Editorial: Bach versus bombs
The sounds of conflict are jarring. From the war drums and bugles of medieval warfare to the medley of air-raid sirens, the shrill, screaming shells, the deafening blasts of bombs, the crash of falling edifices, the ominous thunder of approaching enemy aircraft that make up the music of modern war, each note is an aural signifier of all that ails civilization. But in the course of history, war has spurned the creation of an equally fierce, audible music: the music of resistance. Russia’s bloodfest in Ukraine has not been an exception. Among the many haunting images that make up the visual register of the Ukraine war are the photographs and footages of impromptu concerts that an embattled, patriotic people have organized against insurmountable odds. Bombed-out Kharkiv’s ‘Concert in between explosions’ saw musicians perform compositions of Johann Sebastian Bach and Antonin Dvorak along with Ukrainian folk songs. Several other contemporary theatres of conflict have also witnessed similar, unbelievable acts of individual and collective courage. Ayham al-Ahmad caught the world’s attention when he played the piano in Yarmouk in a Syria that had been reduced to rubble. Then, there was the Cellist of Sarajevo: Vedran Smailovic would turn up unfailingly every evening in a ruined square and play Albinoni to commemorate those who had fallen victim to the fire that was raging around him in Sarajevo.
Unsurprisingly, a number of possibilities have been cited to explain these interludes of harmony among horror. Music, especially classical music, transcends the narrow boundaries of entertainment. It is a code for the most enduring, civilizing values: freedom, liberty, humanity et al find expression in these lilting, uplifting concertos. As with all ciphers, the messaging is layered. The argument that the preference for Bach, as opposed to, say, Tchaikovsky, is, in fact, a message from the people of Ukraine to Vladimir Putin that the country endorses an organic relationship with West Europe as opposed to an aggressive Russia in spite of a shared history cannot be dismissed. These concerts, among bloodied, torn cities, inside bomb shelters, amidst unprecedented paucity of the basic needs of sustenance, are also an expression of fortitude: that humanity, in spite of its fundamental flaws and follies, also retains the ability to rebuild from ruin, spot light in darkness, mobilize a sense of community in a fractured land.

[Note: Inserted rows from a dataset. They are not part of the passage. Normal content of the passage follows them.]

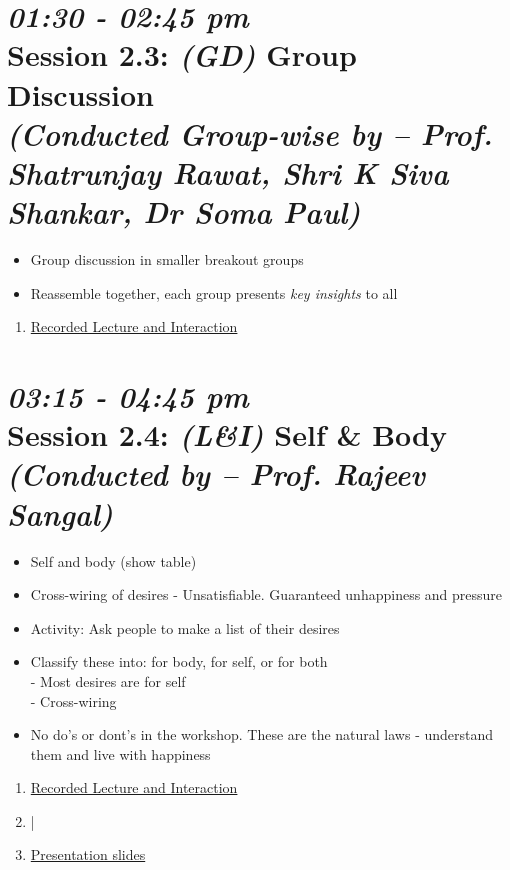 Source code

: \documentclass[11pt]{article}
\begin{document}
    \section*{{\it 01:30 - 02:45 pm} \\
    Session 2.3: {\it (GD)} Group Discussion \\
    {\Large\it (Conducted Group-wise by -- Prof. Shatrunjay Rawat, Shri K Siva Shankar, Dr Soma Paul)}}

    \begin{itemize}
        \item Group discussion in smaller breakout groups
        \item Reassemble together, each group presents {\em key insights} to all
    \end{itemize}

    \begin{enumerate}
        \item \href{https://www.youtube.com/watch?v=hy1ghWDLmNs}{Recorded Lecture and Interaction}
    \end{enumerate}

    \section*{{\it 03:15 - 04:45 pm} \\
    Session 2.4: {\it (L\&I)} Self \& Body \\
    {\Large\it (Conducted by -- Prof. Rajeev Sangal)}}

    \begin{itemize}
        \item Self and body (show table)
        \item Cross-wiring of desires - Unsatisfiable. Guaranteed unhappiness and pressure
        \item Activity: Ask people to make a list of their desires
        \item Classify these into: for body, for self, or for both \\
        - Most desires are for self\\
        - Cross-wiring
        \item No do's or dont's in the workshop. These are the natural laws -
        understand them and live with happiness
    \end{itemize}

    \begin{enumerate}
        \item \href{https://www.youtube.com/watch?v=WELvmD1FFAA}{Recorded Lecture and Interaction}
        \item |
        \item \href{presentations/day2/self_and_body.pdf}{Presentation slides}
    \end{enumerate}
\end{document}
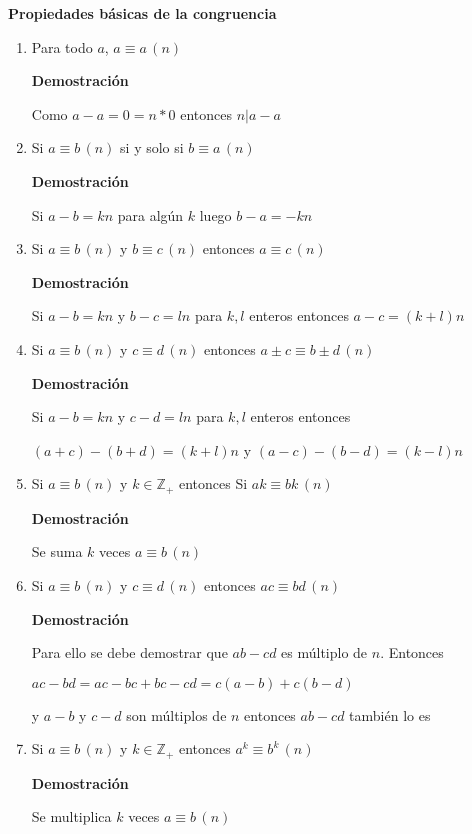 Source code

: \documentclass[a4paper,12pt]{report}
\begin{document}
\textbf{Propiedades básicas de la congruencia}
\begin{enumerate}
 \item Para todo $a$, $a \equiv a \, (n)$
 
 \textbf{Demostración}
 
 Como $a-a = 0 = n*0$ entonces $n|a-a$
 
 \item Si $a \equiv b \, (n)$ si y solo si $b \equiv a \, (n)$
 
 \textbf{Demostración}
 
 Si $a-b=kn$ para algún $k$ luego $b-a=-kn$
 
 \item Si $a \equiv b \, (n)$ y $b \equiv c \, (n)$ entonces $a \equiv c \, (n)$
 
 \textbf{Demostración}
 
 Si $a-b=kn$ y $b-c=ln$ para $k,l$ enteros entonces $a-c=(k+l)n$
 
 \item Si $a \equiv b \, (n)$ y $c \equiv d \, (n)$ entonces $a\pm c \equiv b\pm d \, (n)$
 
 \textbf{Demostración}
 
 Si $a-b=kn$ y $c-d=ln$ para $k,l$ enteros entonces 
 
 $(a+c)-(b+d)=(k+l)n$ y $(a-c)-(b-d)=(k-l)n$
 
 \item Si $a \equiv b \, (n)$ y $k\in\mathbb{Z}_+$ entonces Si $ak \equiv bk \, (n)$
 
 \textbf{Demostración}
 
 Se suma $k$ veces $a \equiv b \, (n)$
 
 \item Si $a \equiv b \, (n)$ y $c \equiv d \, (n)$ entonces $ac \equiv bd \, (n)$
 
 \textbf{Demostración}
 
 Para ello se debe demostrar que $ab - cd$ es múltiplo de $n$. Entonces 
 
 $ac - bd = ac - bc + bc - cd = c(a-b) + c(b-d)$
 
 y $a-b$ y $c-d$ son múltiplos de $n$ entonces $ab - cd$ también lo es
 
 
 \item Si $a \equiv b \, (n)$ y $k\in\mathbb{Z}_+$ entonces $a^k \equiv b^k \, (n)$
 
  \textbf{Demostración}
 
 Se multiplica $k$ veces $a \equiv b \, (n)$
 

\end{enumerate}
\end{document}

There is, of course, the larger — critical — question. Is the artist a political figure? Apart from global exponents, several Russian artists — they reign supreme in the realms of ballet, classical music and theatre — have spoken out against Mr Putin’s perversities. Or should the arts aim to remain ‘pure’ — sanitized? — untouched by the periodic blemishes of mankind? The genesis of human imagination, the fire that kindles artistic vision and sensibilities, lies in lived experiences. In that sense, no art or artist is apolitical. Art’s tryst with justice would be ruptured by its complicity with neutrality. The rising notes of the violins in Kharkiv are a reminder to all artists of their august responsibility.